By alleging that the fraudulent reimbursement scheme was known to the officers, clearly illegal, and fundamental to TranS1’s financial success, the complaint establishes that the officers’ failure to disclose the scheme presented a danger of misleading Singer and other investors – a danger that was also known to the officers, or so obvious that the officers must have been aware of it.

Loss causation

The district court correctly concluded that the complaint sufficiently pleads the loss-causation element of its § 10(b) claim, alleging a direct relationship between the plaintiff’s economic loss and the defendant’s fraudulent conduct. Here, the complaint demonstrates exposure of TranS1’s misrepresentation by way of an amalgam of the materialization-of-concealed-risk and corrective-disclosure theories.

To satisfy the loss-causation element, the Plaintiffs rely on a partial corrective disclosure by the company, coupled with news from another source (an analyst report). At the time, the market already knew from the officers’ public statements that the system’s appropriate coding had changed to Category III and, thus, was largely non-reimbursable. The market also knew of TranS1’s lawful efforts to return to Category I.

Together, the corrective disclosure and the analyst report revealed the following additional facts: that TranS1 had received a subpoena “under the authority of the federal healthcare fraud and false claims statutes”; that the subpoena sought items including reimbursement communications with physicians; and that, despite the system’s nearly three-year-old Category III coding requirement, approximately half of TranS1’s revenues were still coming from physicians still using a Category I code.

These facts together revealed what the officers’ previous statements had materially omitted: the existence of the company’s fraudulent reimbursement scheme. Indeed, the analyst report surmised from these facts, with radar precision, that the subpoena related to TranS1’s illicit reimbursement communications. Thus, they were sufficient to establish exposure for purposes of the loss-causation element because they collectively suggest that the company perpetrated a fraud on the market.

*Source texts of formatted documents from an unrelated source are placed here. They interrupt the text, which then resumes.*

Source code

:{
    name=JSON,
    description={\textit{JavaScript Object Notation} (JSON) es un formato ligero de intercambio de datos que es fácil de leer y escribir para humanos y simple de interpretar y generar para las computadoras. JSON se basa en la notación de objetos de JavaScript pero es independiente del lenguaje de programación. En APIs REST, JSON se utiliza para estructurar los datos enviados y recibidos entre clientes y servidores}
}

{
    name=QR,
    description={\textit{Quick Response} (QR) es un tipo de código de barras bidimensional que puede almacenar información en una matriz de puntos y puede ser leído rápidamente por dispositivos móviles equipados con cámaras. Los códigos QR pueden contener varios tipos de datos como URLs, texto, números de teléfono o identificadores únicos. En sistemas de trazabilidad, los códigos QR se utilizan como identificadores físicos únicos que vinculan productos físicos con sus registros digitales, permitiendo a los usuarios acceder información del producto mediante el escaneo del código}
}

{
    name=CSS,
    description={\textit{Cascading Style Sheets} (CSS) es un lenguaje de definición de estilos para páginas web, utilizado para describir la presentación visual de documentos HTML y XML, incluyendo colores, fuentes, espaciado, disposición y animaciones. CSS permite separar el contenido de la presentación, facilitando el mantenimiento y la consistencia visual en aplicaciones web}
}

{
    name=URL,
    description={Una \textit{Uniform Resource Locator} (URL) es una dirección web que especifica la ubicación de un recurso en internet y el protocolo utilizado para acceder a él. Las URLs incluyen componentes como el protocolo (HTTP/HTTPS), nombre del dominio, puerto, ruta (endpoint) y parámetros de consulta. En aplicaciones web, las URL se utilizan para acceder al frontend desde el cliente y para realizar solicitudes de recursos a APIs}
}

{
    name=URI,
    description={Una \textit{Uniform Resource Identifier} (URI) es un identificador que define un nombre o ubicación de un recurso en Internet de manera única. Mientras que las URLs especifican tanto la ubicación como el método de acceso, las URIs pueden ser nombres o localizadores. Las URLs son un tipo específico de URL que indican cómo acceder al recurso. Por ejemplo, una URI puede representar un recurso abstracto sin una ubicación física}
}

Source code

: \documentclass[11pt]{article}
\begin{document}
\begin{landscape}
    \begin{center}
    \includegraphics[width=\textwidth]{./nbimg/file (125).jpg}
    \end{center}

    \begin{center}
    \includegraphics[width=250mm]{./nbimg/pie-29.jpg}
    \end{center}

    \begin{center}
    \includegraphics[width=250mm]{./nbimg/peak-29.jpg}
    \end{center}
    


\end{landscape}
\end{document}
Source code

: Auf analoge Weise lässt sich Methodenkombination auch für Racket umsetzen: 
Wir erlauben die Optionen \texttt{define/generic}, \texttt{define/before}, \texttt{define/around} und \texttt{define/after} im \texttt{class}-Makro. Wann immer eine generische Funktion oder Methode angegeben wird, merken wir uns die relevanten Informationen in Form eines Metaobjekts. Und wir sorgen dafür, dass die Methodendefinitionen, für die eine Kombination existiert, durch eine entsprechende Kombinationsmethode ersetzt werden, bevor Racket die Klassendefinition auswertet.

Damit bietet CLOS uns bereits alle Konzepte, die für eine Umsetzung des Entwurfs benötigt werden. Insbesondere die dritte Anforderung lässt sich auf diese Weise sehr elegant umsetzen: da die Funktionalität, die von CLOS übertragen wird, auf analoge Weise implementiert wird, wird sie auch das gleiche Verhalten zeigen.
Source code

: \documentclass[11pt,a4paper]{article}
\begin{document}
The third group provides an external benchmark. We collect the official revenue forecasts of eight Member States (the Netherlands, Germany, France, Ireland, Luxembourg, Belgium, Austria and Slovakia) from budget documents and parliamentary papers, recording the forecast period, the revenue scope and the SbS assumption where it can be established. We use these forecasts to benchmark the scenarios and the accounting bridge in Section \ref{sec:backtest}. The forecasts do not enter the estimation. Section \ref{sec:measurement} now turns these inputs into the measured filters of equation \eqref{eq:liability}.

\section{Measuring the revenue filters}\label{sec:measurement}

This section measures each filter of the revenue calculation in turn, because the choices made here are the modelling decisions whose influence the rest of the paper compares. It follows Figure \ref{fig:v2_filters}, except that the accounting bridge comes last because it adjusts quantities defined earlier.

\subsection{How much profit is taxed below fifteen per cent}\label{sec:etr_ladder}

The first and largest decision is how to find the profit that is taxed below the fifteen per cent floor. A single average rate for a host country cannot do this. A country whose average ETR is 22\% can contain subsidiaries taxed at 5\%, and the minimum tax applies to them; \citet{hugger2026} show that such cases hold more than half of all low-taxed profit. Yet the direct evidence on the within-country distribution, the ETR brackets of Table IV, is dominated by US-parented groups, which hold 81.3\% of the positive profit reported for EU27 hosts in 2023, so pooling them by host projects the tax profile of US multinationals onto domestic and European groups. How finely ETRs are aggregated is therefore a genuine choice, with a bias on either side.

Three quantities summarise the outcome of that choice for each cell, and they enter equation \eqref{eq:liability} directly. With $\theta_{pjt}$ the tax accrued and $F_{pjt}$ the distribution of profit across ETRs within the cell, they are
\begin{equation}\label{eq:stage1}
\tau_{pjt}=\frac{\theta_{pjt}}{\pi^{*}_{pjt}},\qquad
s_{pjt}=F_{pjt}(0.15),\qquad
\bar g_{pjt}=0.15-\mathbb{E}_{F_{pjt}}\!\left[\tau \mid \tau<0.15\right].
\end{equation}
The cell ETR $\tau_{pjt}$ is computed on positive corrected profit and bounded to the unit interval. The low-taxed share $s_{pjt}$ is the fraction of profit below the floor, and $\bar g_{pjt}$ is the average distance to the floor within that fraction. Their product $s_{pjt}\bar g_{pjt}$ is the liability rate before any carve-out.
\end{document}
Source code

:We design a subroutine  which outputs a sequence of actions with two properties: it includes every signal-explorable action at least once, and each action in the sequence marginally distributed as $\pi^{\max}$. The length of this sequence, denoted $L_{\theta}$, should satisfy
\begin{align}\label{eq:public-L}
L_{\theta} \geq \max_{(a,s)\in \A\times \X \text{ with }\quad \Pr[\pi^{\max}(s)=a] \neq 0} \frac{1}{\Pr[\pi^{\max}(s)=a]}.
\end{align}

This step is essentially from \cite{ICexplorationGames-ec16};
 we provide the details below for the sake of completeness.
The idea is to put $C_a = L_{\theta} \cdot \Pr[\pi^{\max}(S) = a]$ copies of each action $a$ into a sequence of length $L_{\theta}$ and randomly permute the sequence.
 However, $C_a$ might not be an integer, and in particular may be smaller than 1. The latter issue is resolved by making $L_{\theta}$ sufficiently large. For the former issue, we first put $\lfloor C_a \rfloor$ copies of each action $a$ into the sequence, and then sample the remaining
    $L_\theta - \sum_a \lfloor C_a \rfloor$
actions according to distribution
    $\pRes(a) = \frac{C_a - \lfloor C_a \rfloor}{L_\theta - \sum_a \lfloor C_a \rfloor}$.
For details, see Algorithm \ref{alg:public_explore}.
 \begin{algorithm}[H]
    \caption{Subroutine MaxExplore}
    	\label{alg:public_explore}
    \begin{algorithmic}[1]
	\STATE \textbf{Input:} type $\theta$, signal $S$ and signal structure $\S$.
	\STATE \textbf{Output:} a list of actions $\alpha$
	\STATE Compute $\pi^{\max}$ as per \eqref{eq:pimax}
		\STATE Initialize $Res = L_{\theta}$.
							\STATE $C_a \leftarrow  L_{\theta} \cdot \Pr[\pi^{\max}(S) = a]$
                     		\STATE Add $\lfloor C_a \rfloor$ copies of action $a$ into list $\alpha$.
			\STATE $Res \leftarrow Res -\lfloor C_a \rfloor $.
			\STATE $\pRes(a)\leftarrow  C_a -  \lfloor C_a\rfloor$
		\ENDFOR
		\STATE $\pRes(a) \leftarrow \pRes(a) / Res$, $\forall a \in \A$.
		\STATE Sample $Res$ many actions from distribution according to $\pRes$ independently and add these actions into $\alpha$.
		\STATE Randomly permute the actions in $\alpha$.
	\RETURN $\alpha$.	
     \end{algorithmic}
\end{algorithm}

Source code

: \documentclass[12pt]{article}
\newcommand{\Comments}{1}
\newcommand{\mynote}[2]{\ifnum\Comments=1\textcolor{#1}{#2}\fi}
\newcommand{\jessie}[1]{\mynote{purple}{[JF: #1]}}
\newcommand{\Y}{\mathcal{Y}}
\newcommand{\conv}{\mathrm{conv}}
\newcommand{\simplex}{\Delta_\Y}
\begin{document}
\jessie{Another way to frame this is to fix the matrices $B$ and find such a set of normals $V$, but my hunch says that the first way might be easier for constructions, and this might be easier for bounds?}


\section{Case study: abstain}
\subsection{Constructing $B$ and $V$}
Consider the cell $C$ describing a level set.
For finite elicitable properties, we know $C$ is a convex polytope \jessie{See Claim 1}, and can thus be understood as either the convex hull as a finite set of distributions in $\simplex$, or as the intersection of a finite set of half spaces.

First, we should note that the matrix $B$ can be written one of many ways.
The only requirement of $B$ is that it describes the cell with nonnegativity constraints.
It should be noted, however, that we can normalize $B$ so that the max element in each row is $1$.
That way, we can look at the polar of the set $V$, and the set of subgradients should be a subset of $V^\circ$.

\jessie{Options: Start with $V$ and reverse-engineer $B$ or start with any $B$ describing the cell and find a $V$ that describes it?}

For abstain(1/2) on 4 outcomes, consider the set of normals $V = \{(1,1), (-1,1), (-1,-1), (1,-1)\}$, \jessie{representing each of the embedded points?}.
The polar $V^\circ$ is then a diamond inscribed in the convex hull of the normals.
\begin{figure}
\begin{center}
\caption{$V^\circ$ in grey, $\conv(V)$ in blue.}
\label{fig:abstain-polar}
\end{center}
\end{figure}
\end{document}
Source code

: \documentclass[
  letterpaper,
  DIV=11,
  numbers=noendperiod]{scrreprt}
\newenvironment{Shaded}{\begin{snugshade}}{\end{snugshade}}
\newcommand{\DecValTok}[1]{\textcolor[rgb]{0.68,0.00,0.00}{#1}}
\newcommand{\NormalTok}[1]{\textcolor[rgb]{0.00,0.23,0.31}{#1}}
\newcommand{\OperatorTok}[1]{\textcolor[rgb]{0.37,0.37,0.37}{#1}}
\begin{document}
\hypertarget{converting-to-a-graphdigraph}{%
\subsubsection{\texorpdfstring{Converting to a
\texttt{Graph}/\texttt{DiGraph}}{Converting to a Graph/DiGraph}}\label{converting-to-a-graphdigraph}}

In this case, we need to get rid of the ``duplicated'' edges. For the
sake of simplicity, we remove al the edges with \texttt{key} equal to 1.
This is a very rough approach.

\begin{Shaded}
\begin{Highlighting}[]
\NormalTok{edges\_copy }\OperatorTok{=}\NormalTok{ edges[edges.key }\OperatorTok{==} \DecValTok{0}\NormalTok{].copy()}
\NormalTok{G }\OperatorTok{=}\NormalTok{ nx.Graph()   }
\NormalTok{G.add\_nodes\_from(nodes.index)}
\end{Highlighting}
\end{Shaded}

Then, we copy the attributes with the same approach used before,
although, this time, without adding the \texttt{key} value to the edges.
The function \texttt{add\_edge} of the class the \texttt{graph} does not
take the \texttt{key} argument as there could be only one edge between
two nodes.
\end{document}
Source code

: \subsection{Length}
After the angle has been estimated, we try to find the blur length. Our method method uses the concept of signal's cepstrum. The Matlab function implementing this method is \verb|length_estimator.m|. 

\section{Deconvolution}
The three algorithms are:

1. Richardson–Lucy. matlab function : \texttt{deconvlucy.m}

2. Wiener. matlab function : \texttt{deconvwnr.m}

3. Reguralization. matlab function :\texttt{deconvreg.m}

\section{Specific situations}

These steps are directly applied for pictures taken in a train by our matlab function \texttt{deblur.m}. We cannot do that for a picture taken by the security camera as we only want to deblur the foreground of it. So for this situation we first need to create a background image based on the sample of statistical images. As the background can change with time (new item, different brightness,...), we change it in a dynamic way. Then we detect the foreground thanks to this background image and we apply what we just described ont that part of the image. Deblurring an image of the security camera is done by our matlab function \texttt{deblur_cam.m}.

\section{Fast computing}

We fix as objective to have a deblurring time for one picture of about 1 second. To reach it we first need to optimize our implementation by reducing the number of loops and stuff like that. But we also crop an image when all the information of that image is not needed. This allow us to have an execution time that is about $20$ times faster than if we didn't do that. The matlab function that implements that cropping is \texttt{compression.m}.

Consequently, the district court’s rulings dismissing the § 10(b) claim are vacated. However, the district court’s ruling as to loss-causation is affirmed.

Dissent

(Agee, J.) The majority’s holding impermissibly expands the scope of liability under § 10(b) and elides our Rule 12(b)(6) and Private Securities Litigation Reform Act jurisprudence. Singer failed to properly plead the elements of material misrepresentation or omission, scienter, and loss causation as required by Rule 8 and Rule 9(b). Any one of those failures undermines his claim, and here Singer flunks all three. Despite his failure to show loss causation related to a decline in TranS1’s stock price that was caused by a false statement or omission made with scienter, Singer will be allowed to go on to discovery – and to tax the district court and Defendants’ valuable time and resources. I would affirm the judgment of the district court dismissing this case on the scienter and misrepresentation or omission arguments, and reverse on its finding that loss causation was adequately pled.

Singer v. Reali (Lawyers Weekly No. 001-034-18, 64 pp.) (King, J.) Nos. 15-2579 and 16-1019; Feb. 22, 2018; EDNC at Wilmington (Fox, J.) Jeremy Alan Lieberman for Appellant; Stephen L. Ram and Aaron C. Humes for Appellees. 4th Cir.